Note: ANF is the suggested NFS solution for running EDA workloads on Azure. ANF lets customers provision the desired size of ONTAP volumes in seconds without ONTAP administration tasks like setup, configuration, or upgrade.

2. Customers using a hybrid-cloud use case where data, tools or libraries are synchronized or replicated between Azure and on-premises NetApp. 
3. Customers who need to integrate existing ONTAP CLI and ZAPI scripts and workflows that were built around NetApp ONTAP operating systems for compatibility reasons. 
4. Customers who prefer to manage their ONTAP upgrade rhythm on their own or use bring-your-own-license (BYOL) to Azure.
5. Customers who use enhanced support with third-party LDAP or other authentication solutions not available with ANF.

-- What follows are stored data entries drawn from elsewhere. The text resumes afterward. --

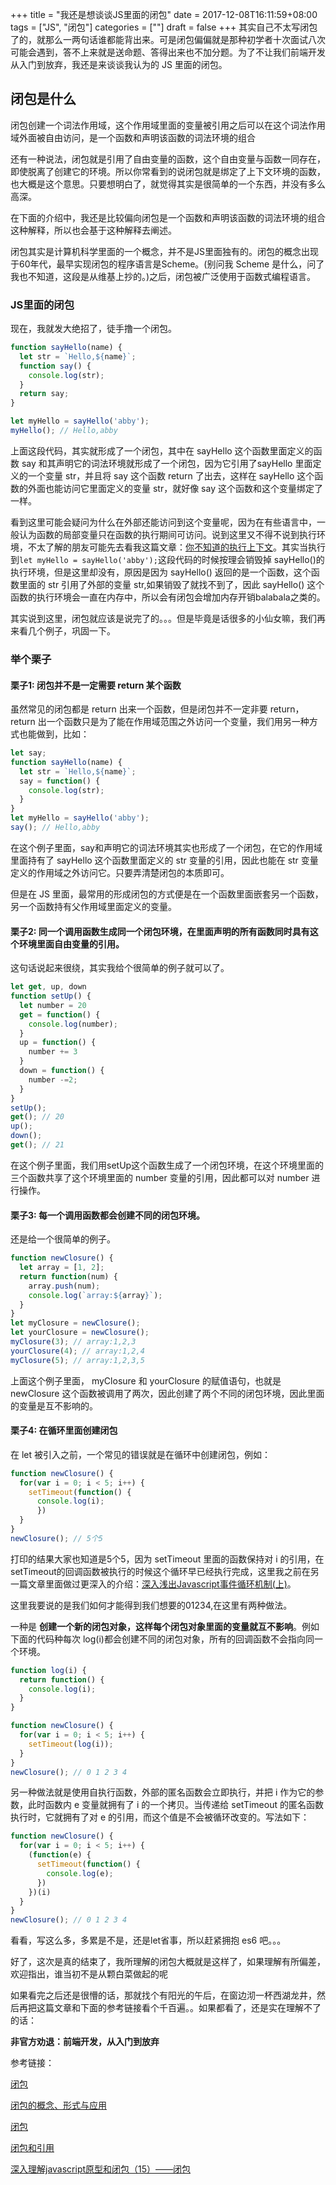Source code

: +++
title = "我还是想谈谈JS里面的闭包"
date = 2017-12-08T16:11:59+08:00
tags = ["JS", "闭包"]
categories = [""]
draft = false
+++
其实自己不太写闭包了的，就那么一两句话谁都能背出来。可是闭包偏偏就是那种初学者十次面试八次可能会遇到，答不上来就是送命题、答得出来也不加分题。为了不让我们前端开发从入门到放弃，我还是来谈谈我认为的 JS 里面的闭包。

## 闭包是什么

闭包创建一个词法作用域，这个作用域里面的变量被引用之后可以在这个词法作用域外面被自由访问，是一个函数和声明该函数的词法环境的组合

还有一种说法，闭包就是引用了自由变量的函数，这个自由变量与函数一同存在，即使脱离了创建它的环境。所以你常看到的说闭包就是绑定了上下文环境的函数，也大概是这个意思。只要想明白了，就觉得其实是很简单的一个东西，并没有多么高深。

在下面的介绍中，我还是比较偏向闭包是一个函数和声明该函数的词法环境的组合这种解释，所以也会基于这种解释去阐述。

闭包其实是计算机科学里面的一个概念，并不是JS里面独有的。闭包的概念出现于60年代，最早实现闭包的程序语言是Scheme。(别问我 Scheme 是什么，问了我也不知道，这段是从维基上抄的。)之后，闭包被广泛使用于函数式编程语言。

### JS里面的闭包

现在，我就发大绝招了，徒手撸一个闭包。

```js
function sayHello(name) {
  let str = `Hello,${name}`;
  function say() {
    console.log(str);
  }
  return say;
}

let myHello = sayHello('abby');
myHello(); // Hello,abby
```

上面这段代码，其实就形成了一个闭包，其中在 sayHello 这个函数里面定义的函数 say 和其声明它的词法环境就形成了一个闭包，因为它引用了sayHello 里面定义的一个变量 str，并且将 say 这个函数 return 了出去，这样在 sayHello 这个函数的外面也能访问它里面定义的变量 str，就好像 say 这个函数和这个变量绑定了一样。

看到这里可能会疑问为什么在外部还能访问到这个变量呢，因为在有些语言中，一般认为函数的局部变量只在函数的执行期间可访问。说到这里又不得不说到执行环境，不太了解的朋友可能先去看我这篇文章：[你不知道的执行上下文](http://luckyabby.com/post/%E4%BD%A0%E4%B8%8D%E7%9F%A5%E9%81%93%E7%9A%84%E6%89%A7%E8%A1%8C%E4%B8%8A%E4%B8%8B%E6%96%87/)。其实当执行到`let myHello = sayHello('abby');`这段代码的时候按理会销毁掉 sayHello()的执行环境，但是这里却没有，原因是因为 sayHello() 返回的是一个函数，这个函数里面的 str 引用了外部的变量 str,如果销毁了就找不到了，因此 sayHello() 这个函数的执行环境会一直在内存中，所以会有闭包会增加内存开销balabala之类的。

其实说到这里，闭包就应该是说完了的。。。但是毕竟是话很多的小仙女嘛，我们再来看几个例子，巩固一下。

### 举个栗子

#### 栗子1: 闭包并不是一定需要 return 某个函数

虽然常见的闭包都是 return 出来一个函数，但是闭包并不一定非要 return，return 出一个函数只是为了能在作用域范围之外访问一个变量，我们用另一种方式也能做到，比如：
```js
let say;
function sayHello(name) {
  let str = `Hello,${name}`;
  say = function() {
    console.log(str);
  }
}
let myHello = sayHello('abby');
say(); // Hello,abby
```
在这个例子里面，say和声明它的词法环境其实也形成了一个闭包，在它的作用域里面持有了 sayHello 这个函数里面定义的 str 变量的引用，因此也能在 str 变量定义的作用域之外访问它。只要弄清楚闭包的本质即可。

但是在 JS 里面，最常用的形成闭包的方式便是在一个函数里面嵌套另一个函数，另一个函数持有父作用域里面定义的变量。

#### 栗子2: 同一个调用函数生成同一个闭包环境，在里面声明的所有函数同时具有这个环境里面自由变量的引用。

这句话说起来很绕，其实我给个很简单的例子就可以了。
```js
let get, up, down
function setUp() {
  let number = 20
  get = function() {
    console.log(number);
  }
  up = function() {
    number += 3
  }
  down = function() {
    number -=2;
  }
}
setUp();
get(); // 20
up();
down();
get(); // 21
```
在这个例子里面，我们用setUp这个函数生成了一个闭包环境，在这个环境里面的三个函数共享了这个环境里面的 number 变量的引用，因此都可以对 number 进行操作。

#### 栗子3: 每一个调用函数都会创建不同的闭包环境。

还是给一个很简单的例子。
```js
function newClosure() {
  let array = [1, 2];
  return function(num) {
    array.push(num);
    console.log(`array:${array}`);
  }
}
let myClosure = newClosure();
let yourClosure = newClosure();
myClosure(3); // array:1,2,3
yourClosure(4); // array:1,2,4
myClosure(5); // array:1,2,3,5
```
上面这个例子里面， myClosure 和 yourClosure 的赋值语句，也就是 newClosure 这个函数被调用了两次，因此创建了两个不同的闭包环境，因此里面的变量是互不影响的。

#### 栗子4: 在循环里面创建闭包
在 let 被引入之前，一个常见的错误就是在循环中创建闭包，例如：
```js
function newClosure() {
  for(var i = 0; i < 5; i++) {
    setTimeout(function() {
      console.log(i);
      })
  }
}
newClosure(); // 5个5
```
打印的结果大家也知道是5个5，因为 setTimeout 里面的函数保持对 i 的引用，在setTimeout的回调函数被执行的时候这个循环早已经执行完成，这里我之前在另一篇文章里面做过更深入的介绍：[深入浅出Javascript事件循环机制(上)](http://luckyabby.com/post/%E6%B7%B1%E5%85%A5%E6%B5%85%E5%87%BAjavascript%E4%BA%8B%E4%BB%B6%E5%BE%AA%E7%8E%AF%E6%9C%BA%E5%88%B6%E4%B8%8A/)。

这里我要说的是我们如何才能得到我们想要的01234,在这里有两种做法。

一种是 **创建一个新的闭包对象，这样每个闭包对象里面的变量就互不影响**。例如下面的代码种每次 log(i)都会创建不同的闭包对象，所有的回调函数不会指向同一个环境。
```js
function log(i) {
  return function() {
    console.log(i);
  }
}

function newClosure() {
  for(var i = 0; i < 5; i++) {
    setTimeout(log(i));
  }
}
newClosure(); // 0 1 2 3 4
```

另一种做法就是使用自执行函数，外部的匿名函数会立即执行，并把 i 作为它的参数，此时函数内 e 变量就拥有了 i 的一个拷贝。当传递给 setTimeout 的匿名函数执行时，它就拥有了对 e 的引用，而这个值是不会被循环改变的。写法如下：
```js
function newClosure() {
  for(var i = 0; i < 5; i++) {
    (function(e) {
      setTimeout(function() {
        console.log(e);
      })
    })(i)  
  }
}
newClosure(); // 0 1 2 3 4
```
看看，写这么多，多累是不是，还是let省事，所以赶紧拥抱 es6 吧。。。

好了，这次是真的结束了，我所理解的闭包大概就是这样了，如果理解有所偏差，欢迎指出，谁当初不是从颗白菜做起的呢

如果看完之后还是很懵的话，那就找个有阳光的午后，在窗边沏一杯西湖龙井，然后再把这篇文章和下面的参考链接看个千百遍。。如果都看了，还是实在理解不了的话：

**非官方劝退：前端开发，从入门到放弃**

参考链接：

[闭包](https://developer.mozilla.org/zh-CN/docs/Web/JavaScript/Closures)

[闭包的概念、形式与应用](https://www.ibm.com/developerworks/cn/linux/l-cn-closure/)

[闭包](https://zh.wikipedia.org/w/index.php?title=%E9%97%AD%E5%8C%85_%28%E8%AE%A1%E7%AE%97%E6%9C%BA%E7%A7%91%E5%AD%A6%29&variant=zh-cn)

[闭包和引用](http://bonsaiden.github.io/JavaScript-Garden/zh/#function.closures)

[深入理解javascript原型和闭包（15）——闭包](http://www.cnblogs.com/wangfupeng1988/p/3994065.html)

Table 1 below shows the high-level comparison between ANF and CVO, to help with the CVO and ANF selection process. 

Table 1: The high-level comparison between ANF and CVO from the administrator’s point of view.  

Note that storage aggregates need to be managed by customer in CVO (source: NetApp)

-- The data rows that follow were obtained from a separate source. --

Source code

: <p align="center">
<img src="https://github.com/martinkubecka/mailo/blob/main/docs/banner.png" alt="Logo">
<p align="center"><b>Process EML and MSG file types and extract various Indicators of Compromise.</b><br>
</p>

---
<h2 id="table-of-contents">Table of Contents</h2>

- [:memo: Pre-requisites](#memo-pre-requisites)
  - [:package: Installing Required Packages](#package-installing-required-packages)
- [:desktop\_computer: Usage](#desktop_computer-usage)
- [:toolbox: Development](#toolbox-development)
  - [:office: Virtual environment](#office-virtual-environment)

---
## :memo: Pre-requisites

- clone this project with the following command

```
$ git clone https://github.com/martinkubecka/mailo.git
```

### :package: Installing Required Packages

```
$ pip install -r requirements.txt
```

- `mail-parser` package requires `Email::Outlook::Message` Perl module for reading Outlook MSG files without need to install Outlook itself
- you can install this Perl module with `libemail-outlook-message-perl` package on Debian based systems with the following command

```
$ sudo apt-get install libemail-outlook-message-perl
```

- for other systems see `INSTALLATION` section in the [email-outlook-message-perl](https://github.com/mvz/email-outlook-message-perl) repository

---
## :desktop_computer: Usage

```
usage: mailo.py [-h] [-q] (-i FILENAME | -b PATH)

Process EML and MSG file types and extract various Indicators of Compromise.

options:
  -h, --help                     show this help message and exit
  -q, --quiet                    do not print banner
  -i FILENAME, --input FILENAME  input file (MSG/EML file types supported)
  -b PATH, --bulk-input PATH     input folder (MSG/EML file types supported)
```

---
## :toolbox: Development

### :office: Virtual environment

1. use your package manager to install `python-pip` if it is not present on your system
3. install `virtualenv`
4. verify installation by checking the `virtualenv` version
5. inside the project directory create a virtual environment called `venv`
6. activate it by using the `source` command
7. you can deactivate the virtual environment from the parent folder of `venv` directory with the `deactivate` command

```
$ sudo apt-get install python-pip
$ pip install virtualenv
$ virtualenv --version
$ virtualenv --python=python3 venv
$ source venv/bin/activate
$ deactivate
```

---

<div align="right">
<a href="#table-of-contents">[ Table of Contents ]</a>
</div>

An industry standard benchmark was used rather than a generic IO benchmark tool like “fio” or “dd”, which generate predictable workload patterns. The tool instead provides workloads that more closely resemble those encountered in EDA to provide industry relevant results.

Azure architecture for EDA workloads

Figure 1: High-level Azure architecture for EDA workloads

Figure 1 below shows a high-level architecture diagram for running EDA workloads in Azure, which includes compute, storage, networking, and orchestration components. The area highlighted by the red rectangle indicates the NFS solution. Our experience shows that the appropriate NFS solution is critical to performance, as it needs to provide sufficient IOPS and throughput with small latency, generally < 2 milliseconds (ms) per operation, to fulfill the different requirements of EDA workloads. We will be focusing on benchmarking NetApp CVO on Azure to help construct a performant NFS storage solution. We will not be addressing ANF in this article.

Figure 2: High-level Azure architecture for EDA workloads with CVO

Benchmarking architecture

In all tests, Cloud Volumes ONTAP 9.11.1 was used. The clients were 24 type E16ds_v4​ VMs running OS RHEL 7.9. Accelerated Networking was enabled and the NFSv3 protocol was used.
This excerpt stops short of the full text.